Bigger influx of foreign direct investment

Malaysia's foreign direct investment (FDI) for the first nine months this year jumped 42 per cent from a year ago and the fullyear number is set to be better than 2010.

FDI for the nine-month period was RM26.4 billion compared with RM18.6 billion for the same period in 2010, based on figures by the Department of Statistics Malaysia.

The country recorded RM29.3 billion in FDI for 2010 while in 2009, total FDI was RM5 billion.“Based on the FDI flows for the first nine months, it is likely that this year’s total will exceed last year’s,” International Trade and Industry Minister Datuk Seri Mustapa Mohamed said in a statement yesterday.

The pace of FDI, however, slowed in the third quarter.
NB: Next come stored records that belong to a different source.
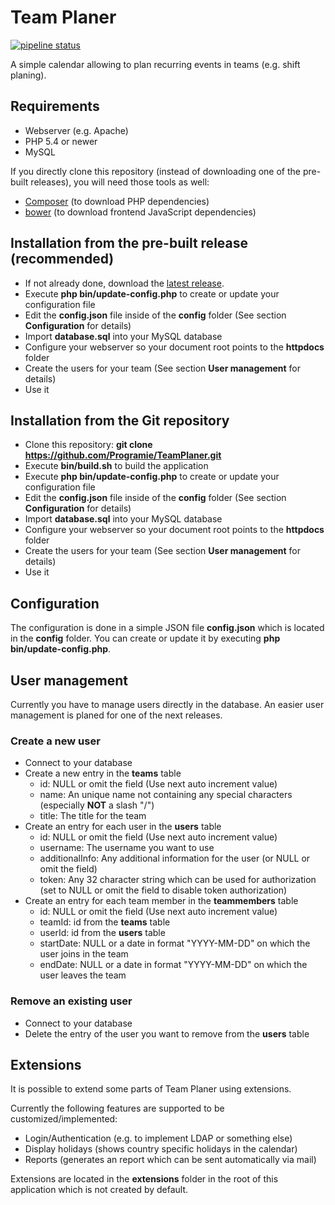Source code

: # Team Planer

[![pipeline status](https://gitlab.com/Programie/TeamPlaner/badges/master/pipeline.svg)](https://gitlab.com/Programie/TeamPlaner/commits/master)

A simple calendar allowing to plan recurring events in teams (e.g. shift planing).

## Requirements

   * Webserver (e.g. Apache)
   * PHP 5.4 or newer
   * MySQL

If you directly clone this repository (instead of downloading one of the pre-built releases), you will need those tools as well:

   * [Composer](https://getcomposer.org) (to download PHP dependencies)
   * [bower](http://bower.io) (to download frontend JavaScript dependencies)

## Installation from the pre-built release (recommended)

   * If not already done, download the [latest release](https://gitlab.com/Programie/TeamPlaner/-/jobs/artifacts/master/download?job=release).
   * Execute **php bin/update-config.php** to create or update your configuration file
   * Edit the **config.json** file inside of the **config** folder (See section **Configuration** for details)
   * Import **database.sql** into your MySQL database
   * Configure your webserver so your document root points to the **httpdocs** folder
   * Create the users for your team (See section **User management** for details)
   * Use it

## Installation from the Git repository

   * Clone this repository: **git clone https://github.com/Programie/TeamPlaner.git**
   * Execute **bin/build.sh** to build the application
   * Execute **php bin/update-config.php** to create or update your configuration file
   * Edit the **config.json** file inside of the **config** folder (See section **Configuration** for details)
   * Import **database.sql** into your MySQL database
   * Configure your webserver so your document root points to the **httpdocs** folder
   * Create the users for your team (See section **User management** for details)
   * Use it

## Configuration

The configuration is done in a simple JSON file **config.json** which is located in the **config** folder. You can create or update it by executing **php bin/update-config.php**.

## User management

Currently you have to manage users directly in the database. An easier user management is planed for one of the next releases.

### Create a new user

   * Connect to your database
   * Create a new entry in the **teams** table
      * id: NULL or omit the field (Use next auto increment value)
      * name: An unique name not containing any special characters (especially **NOT** a slash "/")
      * title: The title for the team
   * Create an entry for each user in the **users** table
      * id: NULL or omit the field (Use next auto increment value)
      * username: The username you want to use
      * additionalInfo: Any additional information for the user (or NULL or omit the field)
      * token: Any 32 character string which can be used for authorization (set to NULL or omit the field to disable token authorization)
   * Create an entry for each team member in the **teammembers** table
      * id: NULL or omit the field (Use next auto increment value)
      * teamId: id from the **teams** table
      * userId: id from the **users** table
      * startDate: NULL or a date in format "YYYY-MM-DD" on which the user joins in the team
      * endDate: NULL or a date in format "YYYY-MM-DD" on which the user leaves the team

### Remove an existing user

   * Connect to your database
   * Delete the entry of the user you want to remove from the **users** table

## Extensions

It is possible to extend some parts of Team Planer using extensions.

Currently the following features are supported to be customized/implemented:

   * Login/Authentication (e.g. to implement LDAP or something else)
   * Display holidays (shows country specific holidays in the calendar)
   * Reports (generates an report which can be sent automatically via mail)

Extensions are located in the **extensions** folder in the root of this application which is not created by default.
It almost halved to RM5.17 billion after strong growth in the first and second quarter This was mainly due to weaker external economic conditions, especially in the eurozone and the US, Mustapa said.

“In terms of private investments, the government is confident of achieving the targeted RM94 billion this year,” he said.

Economists said the better FDI reflected investor optimism in the earlier part of the year and the government’s efforts to reinvigorate private investments.

“Given the encouraging statistics, Malaysia’s private investment will likely perform favourably in 2011, making it possible for the economy to attain the government’s overall GDP growth target of 5 per cent,” Malaysian Rating Corp Bhd chief economist Nor Zahidi Alias told Business Times yesterday.

But the growth of FDI is likely to slow as problems in Europe has hurt sentiment.

“The overall investment sentiment will be influenced by investors’ perception of the ongoing European debt crisis,” said Nor Zahidi, adding that concerns will likely be on the extent of the country’s liability to European banks.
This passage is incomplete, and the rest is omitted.